Here $c | s$ of $\phi | \theta | \psi$ refer to the cosine and sine respectively. This rotation is useful when looking at forces acting in the body frame from an inertial viewpoint. The above transforms a vector instantaneously between rotated reference frames.

Reconciling derivatives in rotating frames

If, however, the vector is changing while the reference frame is rotating, then the rate of change is not as simple. The rate of change of a vector is due to (1) the changing vector in its own frame itself, and (2) the rate of change of the rotating frame.

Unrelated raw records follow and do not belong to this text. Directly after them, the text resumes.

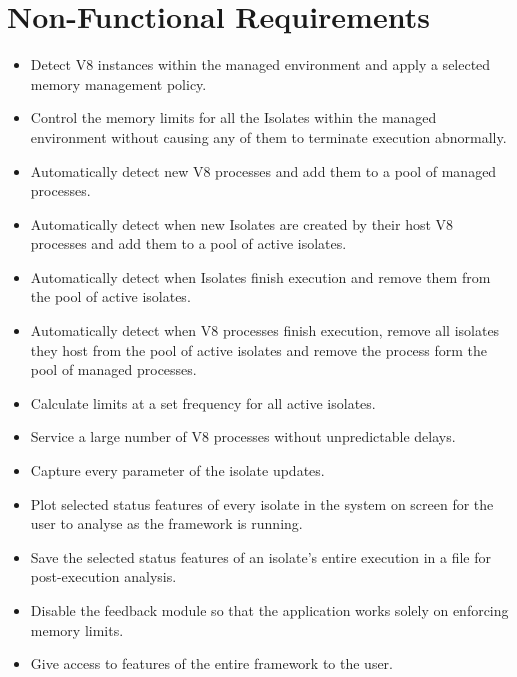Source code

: \documentclass{l4proj}
\begin{document}
\section{Non-Functional Requirements}
\begin{itemize}
\item Detect V8 instances within the managed environment and apply a selected memory management policy.
\item Control the memory limits for all the Isolates within the managed environment without causing any of them to terminate execution abnormally.
\item Automatically detect new V8 processes and add them to a pool of managed processes.
\item Automatically detect when new Isolates are created by their host V8 processes and add them to a pool of active isolates.
\item Automatically detect when Isolates finish execution and remove them from the pool of active isolates.
\item Automatically detect when V8 processes finish execution, remove all isolates they host from the pool of active isolates and remove the process form the pool of managed processes.
\item Calculate limits at a set frequency for all active isolates.
\item Service a large number of V8 processes without unpredictable delays.
\item Capture every parameter of the isolate updates.
\item Plot selected status features of every isolate in the system on screen for the user to analyse as the framework is running.
\item Save the selected status features of an isolate's entire execution in a file for post-execution analysis.
\item Disable the feedback module so that the application works solely on enforcing memory limits.
\item Give access to features of the entire framework to the user.
\end{itemize}
\end{document}
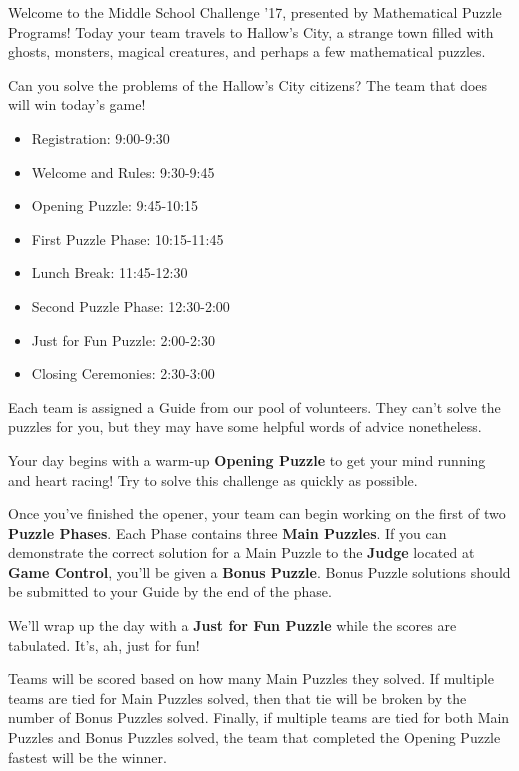 

Welcome to the Middle School Challenge '17, presented by Mathematical
Puzzle Programs! Today your team travels to Hallow's City, a strange town
filled with ghosts, monsters, magical creatures, and perhaps a few
mathematical puzzles.

Can you solve the problems of the Hallow's City citizens? The team that
does will win today's game!


\begin{itemize}
  \item Registration: 9:00-9:30
  \item Welcome and Rules: 9:30-9:45
  \item Opening Puzzle: 9:45-10:15
  \item First Puzzle Phase: 10:15-11:45
  \item Lunch Break: 11:45-12:30
  \item Second Puzzle Phase: 12:30-2:00
  \item Just for Fun Puzzle: 2:00-2:30
  \item Closing Ceremonies: 2:30-3:00
\end{itemize}


Each team is assigned a Guide from our pool of volunteers. They can't solve
the puzzles for you, but they may have some helpful words of advice nonetheless.


Your day begins with a warm-up \textbf{Opening Puzzle} to get your mind running
and heart racing! Try to solve this challenge as quickly as possible.

Once you've finished the opener, your team can begin working on the first of two
\textbf{Puzzle Phases}. Each Phase contains three \textbf{Main Puzzles}.
If you can demonstrate the correct solution for a Main Puzzle
to the \textbf{Judge} located
at \textbf{Game Control}, you'll be given a \textbf{Bonus Puzzle}.
Bonus Puzzle solutions should be submitted to your Guide by the end of
the phase.

We'll wrap up the day with a \textbf{Just for Fun Puzzle} while the scores
are tabulated. It's, ah, just for fun!


Teams will be scored based on how many Main Puzzles they solved.
If multiple teams are tied for Main Puzzles solved, then that tie will be broken
by the number of Bonus Puzzles solved. Finally, if multiple teams are tied
for both Main Puzzles and Bonus Puzzles solved, the team that completed the
Opening Puzzle fastest will be the winner.

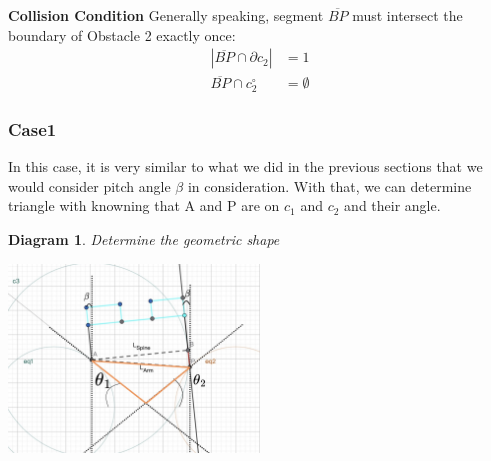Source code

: \documentclass[11pt]{article}
\newtheorem{diagram}[statement]{Diagram}
\begin{document}

\vspace{1em}
\noindent\textbf{Collision Condition}
Generally speaking, segment \(\overline{BP}\)  must intersect the boundary of Obstacle 2 exactly once:
\begin{align*}
    \left| \overline{BP} \cap \partial c_2 \right| &= 1 \\
    \overline{BP} \cap c_2^\circ &= \emptyset
\end{align*}


\subsubsection*{Case1}
\indent \indent In this case, it is very similar to what we did in the previous sections that we would consider 
pitch angle \(\beta\) in consideration. With that, we can determine triangle with knowning that A and P are 
on \(c_1\) and \(c_2\) and their angle.

\begin{diagram}
    Determine the geometric shape
\end{diagram}
\vspace{1ex} %
\begin{center}
    \includegraphics[width=0.5\textwidth]{figs/Cylinder-Case1-Supplementary.jpg} %
\end{center}
\end{document}
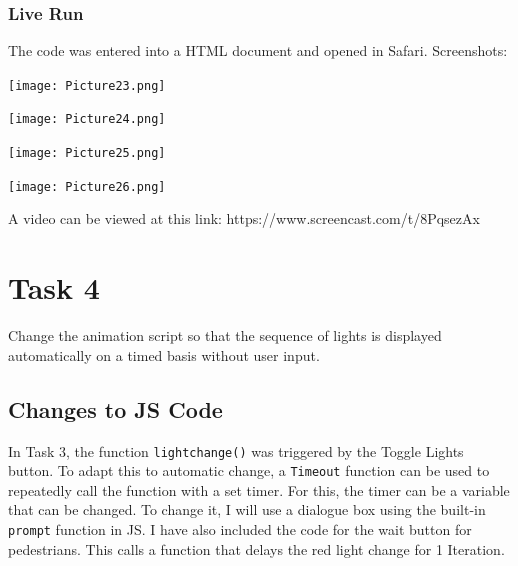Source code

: \documentclass[a4paper]{article}
\begin{document}
\subsubsection{Live Run}
The code was entered into a HTML document and opened in Safari. Screenshots: \par
\noindent\texttt{[image: Picture23.png]} \par
\noindent\texttt{[image: Picture24.png]} \par
\noindent\texttt{[image: Picture25.png]} \par
\noindent\texttt{[image: Picture26.png]} \par
A video can be viewed at this link:
https://www.screencast.com/t/8PqsezAx

\newpage
\section{Task 4}
Change the animation script so that the sequence of lights is displayed automatically on a timed basis without user input.
\subsection{Changes to JS Code}
In Task 3, the function \verb|lightchange()| was triggered by the Toggle Lights button. To adapt this to automatic change, a \verb|Timeout| function can be used to repeatedly call the function with a set timer. For this, the timer can be a variable that can be changed. To change it, I will use a dialogue box using the built-in \verb|prompt| function in JS.
I have also included the code for the wait button for pedestrians. This calls a function that delays the red light change for 1 Iteration.
\end{document}
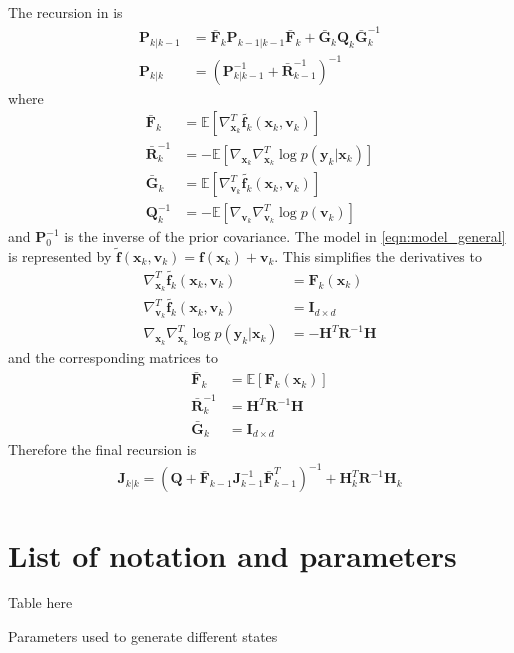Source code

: \documentclass{article}
\renewcommand{\vec}[1]{\ensuremath{{\boldsymbol #1}}}
\newcommand{\mat}[1]{\ensuremath{\boldsymbol{#1}}}
\begin{document}
The recursion in \cite{Bergman2001} is
\begin{subequations}
\begin{align}
	\mat P_{k|k-1} &= \bar{\mat F}_k\mat P_{k-1|k-1}\bar{\mat F}_k + \bar{\mat G}_k\mat Q_k \bar{\mat G}_k^{-1} \\
		\mat P_{k|k} &= \left(\mat P_{k|k-1}^{-1} + \bar{\mat R}_{k-1}^{-1}\right)^{-1}
\end{align}
\end{subequations}
where
\begin{align}
	\bar{\mat F}_k &= \mathbb E \left[ \nabla_{\vec x_k}^T \tilde{\vec f_k}(\vec x_k,\vec v_k)\right] \\
	\bar{\mat R}_k^{-1} &= -\mathbb E\left[ \nabla_{\vec x_k}\nabla_{\vec x_k}^T \log p(\vec y_k|\vec x_k) \right] \\
	\bar{\mat G}_k &= \mathbb E \left[ \nabla_{\vec v_k}^T \tilde{\vec f_k}(\vec x_k,\vec v_k)\right] \\
	\mat Q_k^{-1} &= -\mathbb E \left[ \nabla_{\vec v_k}\nabla_{\vec v_k}^T \log p(\vec v_k) \right]
\end{align}
and $\mat P_0^{-1}$ is the inverse of the prior covariance. The model in \eqref{eqn:model_general} is represented by $\tilde{\vec f}(\vec x_k,\vec v_k) = \vec f(\vec x_k) + \vec v_k$. This simplifies the derivatives to
\begin{align}
	\nabla_{\vec x_k}^T \tilde{\vec f_k}(\vec x_k,\vec v_k) &= \mat F_k(\vec x_k) \\
	\nabla_{\vec v_k}^T \tilde{\vec f_k}(\vec x_k,\vec v_k) &= \mat I_{d\times d} \\
	\nabla_{\vec x_k}\nabla_{\vec x_k}^T \log p(\vec y_k|\vec x_k) &= -\mat H^T\mat R^{-1} \mat H 
\end{align}
and the corresponding matrices to	
\begin{align}
	\bar{\mat F}_k &= \mathbb E\left[ \mat F_k(\vec x_k)\right] \label{eqn:pcrb_term_F}\\
	\bar{\mat R}_k^{-1} &= \mat H^T\mat R^{-1} \mat H \\
	\bar{\mat G}_k &= \mat I_{d\times d} 
\end{align}
Therefore the final recursion is
\begin{align}
	\mat J_{k|k} = \left( \mat Q + \bar{\mat F}_{k-1} \mat J_{k-1}^{-1} \bar{\mat F}_{k-1}^T\right)^{-1} + \mat H_k^T \mat R^{-1} \mat H_k
\end{align}

\section{List of notation and parameters}
\label{sec:parameter_table}

Table here
\begin{table}
	
	\caption{\label{tbl:Parameters}Parameters used to generate different states}
\end{table}

\small


\end{document}

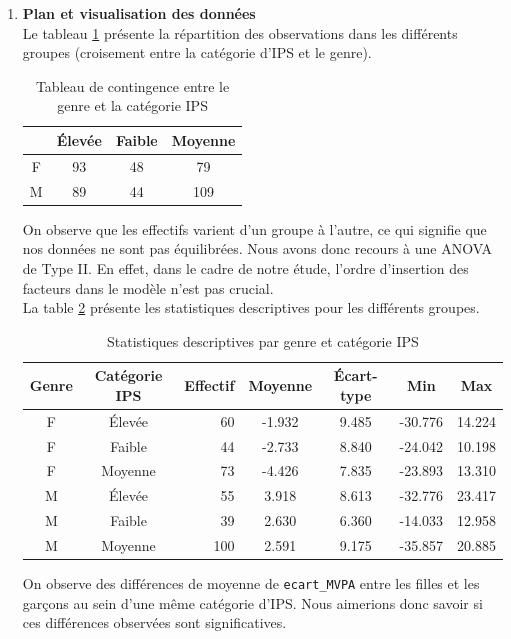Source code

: \documentclass[12pt,a4paper]{article}
\begin{document}
\begin{enumerate}[label=\textbf{\alph*})]
	\item \textbf{Plan et visualisation des données} \\
	
	Le tableau \ref{table:contingence_2} présente la répartition des observations dans les différents groupes (croisement entre la catégorie d'IPS et le genre). 
	\begin{table}[H]
		\centering
		\caption{Tableau de contingence entre le genre et la catégorie IPS}
		\begin{tabular}{cccc}
			\toprule
			& Élevée & Faible & Moyenne \\
			\midrule
			F & 93 & 48 & 79 \\
			M & 89 & 44 & 109 \\
			\bottomrule
		\end{tabular}
		\label{table:contingence_2}
	\end{table}
	On observe que les effectifs varient d'un groupe à l'autre, ce qui signifie que nos données ne sont pas équilibrées. Nous avons donc recours à une ANOVA de Type II. En effet, dans le cadre de notre étude, l'ordre d'insertion des facteurs dans le modèle n'est pas crucial.\\
	
La table \ref{tab:desc_stats_ips} présente les statistiques descriptives pour les différents groupes.
\begin{table}[H]
	\centering
	\caption{Statistiques descriptives par genre et catégorie IPS}
	\begin{tabular}{ccrcccc}
		\toprule
		\textbf{Genre} & \textbf{Catégorie IPS} & \textbf{Effectif} & \textbf{Moyenne} & \textbf{Écart-type} & \textbf{Min} & \textbf{Max} \\
		\midrule
		F & Élevée & 60 & -1.932 & 9.485 & -30.776 & 14.224 \\
		F & Faible & 44 & -2.733 & 8.840 & -24.042 & 10.198 \\
		F & Moyenne & 73 & -4.426 & 7.835 & -23.893 & 13.310 \\
		M & Élevée & 55 & 3.918 & 8.613 & -32.776 & 23.417 \\
		M & Faible & 39 & 2.630 & 6.360 & -14.033 & 12.958 \\
		M & Moyenne & 100 & 2.591 & 9.175 & -35.857 & 20.885 \\
		\bottomrule
	\end{tabular}
	\label{tab:desc_stats_ips}
\end{table}
On observe des différences de moyenne de \texttt{ecart\_MVPA} entre les filles et les garçons au sein d'une même catégorie d'IPS. Nous aimerions donc savoir si ces différences observées sont significatives.\\



\end{enumerate}
\end{document}
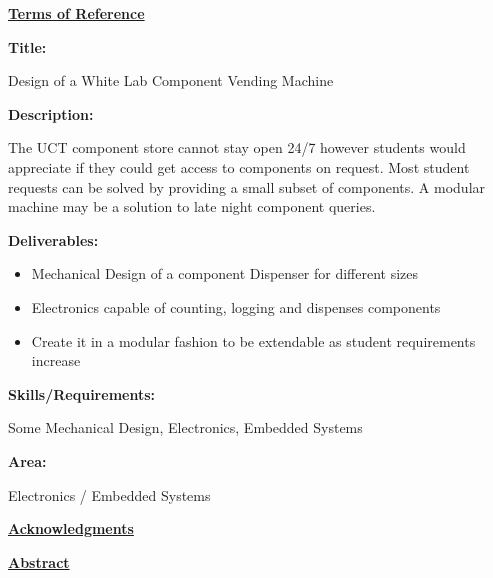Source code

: \documentclass[a4paper,11pt]{article}
\numberwithin{figure}{section}
\begin{document}
	
	
	{\centering\Huge\bfseries\underline{Terms of Reference}\par}
	{\Large\bfseries{Title:}\par}
	Design of a White Lab Component Vending Machine\par
	{\Large\bfseries{Description:}\par}
	The UCT component store cannot stay open 24/7 however students would
appreciate if they could get access to components on request. Most student requests can be solved by providing a small subset of components. A modular machine may be a solution to late night component queries.\par
	{\Large\bfseries{Deliverables:}\par}
	{\begin{itemize}
	\item Mechanical Design of a component Dispenser for different sizes
	\item Electronics capable of counting, logging and dispenses components
	\item Create it in a modular fashion to be extendable as student
requirements increase
	\end{itemize}}
	{\Large\bfseries{Skills/Requirements:}\par}
	Some Mechanical Design, Electronics, Embedded Systems\par
	{\Large\bfseries{Area:}\par}
	Electronics / Embedded Systems\par
	\newpage
	
	{\centering\Huge\bfseries\underline{Acknowledgments}\par}
	\newpage
	
	
	{\centering\Huge\bfseries\underline{Abstract}\par}
	\newpage	
	
	\tableofcontents
	\newpage
		
	\listoffigures
	\newpage
 
	\listoftables
	\newpage
	
	\mbox{}
	 	 
	\printnomenclature[2cm]	
	
\end{document}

That is, in a body frame rotating with instantaneous angular velocity $\hat{\omega}=[\omega_x,\omega_y,\omega_z]$ about its axes, the time-derivative of a vector in a rotating body frame $\hat{\mathcal{V}}^b = \hat{\mathcal{V}} \cdot \hat{b}$ as measured in the body frame is given by the Transport theorem:

$$ \begin{align} \frac{d \hat{\mathcal{V}}^b}{d t} &= \frac{d \hat{\mathcal{V}}}{d t} \cdot \hat{b} + \frac{d \hat{b}}{d t} \cdot \hat{\mathcal{V}} \\ &= \frac{d \hat{\mathcal{V}}}{d t} \cdot \hat{b} + \hat{\omega} \times \hat{\mathcal{V}}^b \\ &= \frac{d \hat{\mathcal{V}}}{d t} \cdot \hat{b} + \begin{bmatrix} 0 & -\omega_z & \omega_y \\ \omega_z & 0 & -\omega_x \\ -\omega_y & \omega_x & 0 \end{bmatrix} \hat{\mathcal{V}} \end{align} $$

Transport theorem and the cross product

Assume the body frame has instantaneous angular velocity $\hat{\omega}$ about each axis. Each basis vector will see a rotation over a time interval $dt$. For small values of $dt$, the angular displacement is small, $\hat{\omega} dt$, and the arc drawn by the tip of the unit vector can be approximated as a straight line of magnitude $\hat{\omega} dt$:

$$ \hat{x}^b \rightarrow \hat{x}^b + 0\hat{x}^b + \omega_z dt \hat{y}^b - \omega_y dt \hat{z}^b \\ \hat{y}^b \rightarrow \hat{y}^b - \omega_z dt \hat{x}^b + 0 \hat{y}^b + \omega_x dt \hat{z}^b \\ \hat{z}^b \rightarrow \hat{z}^b + \omega_y dt \hat{x}^b - \omega_x dt \hat{y}^b + 0 \hat{z}^b $$

In matrix form, each column vector represents the change to the basis vector: $$ \hat{b}_{t+dt} = \hat{b}_{t} + \begin{bmatrix} 0 & -\omega_z & \omega_y \\ \omega_z & 0 & -\omega_x \\ -\omega_y & \omega_x & 0 \end{bmatrix} dt $$

The rate of change of the basis vectors of the reference frame is:

$$ \frac{d \hat{b}}{dt} = \begin{bmatrix} 0 & -\omega_z & \omega_y \\ \omega_z & 0 & -\omega_x \\ -\omega_y & \omega_x & 0 \end{bmatrix} $$

The matrix multiplication is equivalent to a cross product with the vector $[\omega_x, \omega_y, \omega_z]^T$.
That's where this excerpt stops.